Task to carry out -
The line holding "The collection of" and every line after it through the end of the entries below: retype these exactly and nothing more.

Saved data entries:
+++

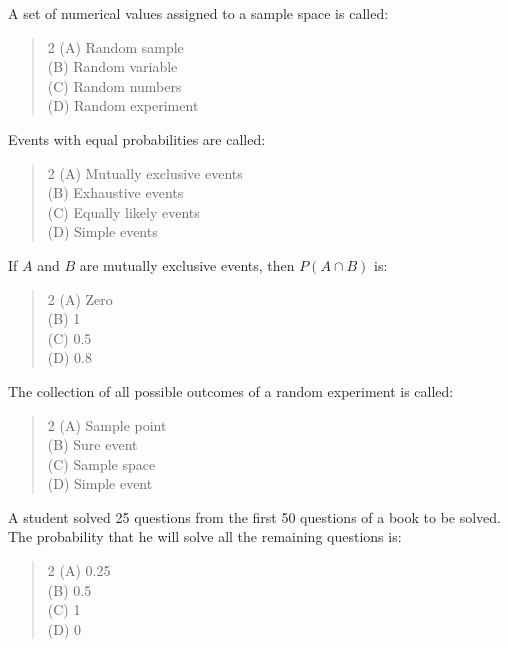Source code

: \documentclass[11pt,a4paper]{article}
\begin{document}
\begin{mcqlist}
\item A set of numerical values assigned to a sample space is called:
\begin{quote}\begin{multicols}{2}
\noindent (A) Random sample \\
(B) Random variable \\
(C) Random numbers \\
(D) Random experiment
\end{multicols}\end{quote}

\item Events with equal probabilities are called:
\begin{quote}\begin{multicols}{2}
\noindent (A) Mutually exclusive events \\
(B) Exhaustive events \\
(C) Equally likely events \\
(D) Simple events
\end{multicols}\end{quote}

\item If $A$ and $B$ are mutually exclusive events, then $P(A\cap B)$ is:
\begin{quote}\begin{multicols}{2}
\noindent (A) Zero \\
(B) 1 \\
(C) 0.5 \\
(D) 0.8
\end{multicols}\end{quote}

\item The collection of all possible outcomes of a random experiment is called:
\begin{quote}\begin{multicols}{2}
\noindent (A) Sample point \\
(B) Sure event \\
(C) Sample space \\
(D) Simple event
\end{multicols}\end{quote}

\item A student solved 25 questions from the first 50 questions of a book to be solved. The probability that he will solve all the remaining questions is:
\begin{quote}\begin{multicols}{2}
\noindent (A) 0.25 \\
(B) 0.5 \\
(C) 1 \\
(D) 0
\end{multicols}\end{quote}


\end{mcqlist}
\end{document}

+++

Answer below -
\item The collection of all possible outcomes of a random experiment is called:
\begin{quote}\begin{multicols}{2}
\noindent (A) Sample point \\
(B) Sure event \\
(C) Sample space \\
(D) Simple event
\end{multicols}\end{quote}

\item A student solved 25 questions from the first 50 questions of a book to be solved. The probability that he will solve all the remaining questions is:
\begin{quote}\begin{multicols}{2}
\noindent (A) 0.25 \\
(B) 0.5 \\
(C) 1 \\
(D) 0
\end{multicols}\end{quote}


\end{mcqlist}
\end{document}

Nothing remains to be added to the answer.